Monday, November 4, 2013
CYBILS REVIEW: Will in Scarlet by Matthew Cody
ABOUT THE BOOK
Will Scarlet is on the run.
Once the sheltered son of nobility, Will has become an exile. While his father, Lord Shackley, has been on the Crusades with King Richard, a treacherous plot to unseat Richard has swept across England, and Shackley House has fallen.
Will flees the only home he’s ever known into neighboring Sherwood Forest, where he joins the elusive gang of bandits known as the Merry Men. Among them are Gilbert, their cruel leader; a giant named John Little; a drunkard named Rob; and Much, an orphan girl disguised as a bandit boy.
This is the story of how a band of misfit outlaws become heroes of legend - thanks to one brave 13-year-old boy."
I'll admit off the bat that I am a Robin Hood fan. I've read quite a few different Robin Hood stories. Stories with Robin as a boy, a girl, a grown man, or just a cover story for someone else entirely. But this book comes at it from another character altogether. William Shackley is the heir to Shackley Castle and while reluctant to assume lordly duties, expects things to remain as they are until his father returns with King Richard from the Crusades. But when Richard's imprisonment becomes known it changes everything and forces Will and his family to decide who they will be loyal to, John or Richard. A well-intentioned mistake by Will leads to deadly consequences with him on the run. He joins with the Merry Men as a prisoner. But when he leads them to Shackley Castle to get revenge he gets more than he bargained for and discovers that maybe there are more important things than revenge.
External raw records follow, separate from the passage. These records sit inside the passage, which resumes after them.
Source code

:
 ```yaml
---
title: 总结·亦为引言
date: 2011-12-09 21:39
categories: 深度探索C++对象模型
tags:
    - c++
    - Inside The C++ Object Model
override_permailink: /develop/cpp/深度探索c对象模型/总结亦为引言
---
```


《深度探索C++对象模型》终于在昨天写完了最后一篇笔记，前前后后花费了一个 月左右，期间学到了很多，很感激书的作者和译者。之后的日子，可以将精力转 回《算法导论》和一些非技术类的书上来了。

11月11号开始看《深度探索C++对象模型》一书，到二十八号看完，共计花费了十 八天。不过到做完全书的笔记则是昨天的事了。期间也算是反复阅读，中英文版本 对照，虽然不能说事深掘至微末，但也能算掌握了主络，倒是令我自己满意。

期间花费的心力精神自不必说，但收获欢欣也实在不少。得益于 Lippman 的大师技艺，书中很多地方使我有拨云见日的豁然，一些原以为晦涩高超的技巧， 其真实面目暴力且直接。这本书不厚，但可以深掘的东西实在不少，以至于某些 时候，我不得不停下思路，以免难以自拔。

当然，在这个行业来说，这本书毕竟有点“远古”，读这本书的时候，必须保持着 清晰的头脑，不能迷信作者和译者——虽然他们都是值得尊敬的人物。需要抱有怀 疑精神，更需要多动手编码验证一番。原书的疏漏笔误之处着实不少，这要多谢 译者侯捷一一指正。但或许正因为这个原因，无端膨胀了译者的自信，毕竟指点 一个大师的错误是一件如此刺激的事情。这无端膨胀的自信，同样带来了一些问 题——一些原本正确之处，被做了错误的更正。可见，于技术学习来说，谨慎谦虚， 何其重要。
Strengths: Will is a believable, interesting character who experiences a large amount of growth through forced circumstances as well as his own choices, good and bad. This was an interesting take on the creation of Robin Hood and how Will influences that. I liked how the sheriff had more depth than in most versions of Robin Hood that I've read. He isn't just a bad guy. I enjoyed the various interactions between the different characters, they seemed genuine. Kids interested in Robin Hood should quite enjoy this version, especially all the humor.
Weaknesses: More historical fiction that I'm not sure how many kids I could get to read. But the fact that it is a Robin Hood story should help. Mark Brewer seemed like an awful modern name to me, although I know the name Mark has been around for a long time, it just sounds modern to me.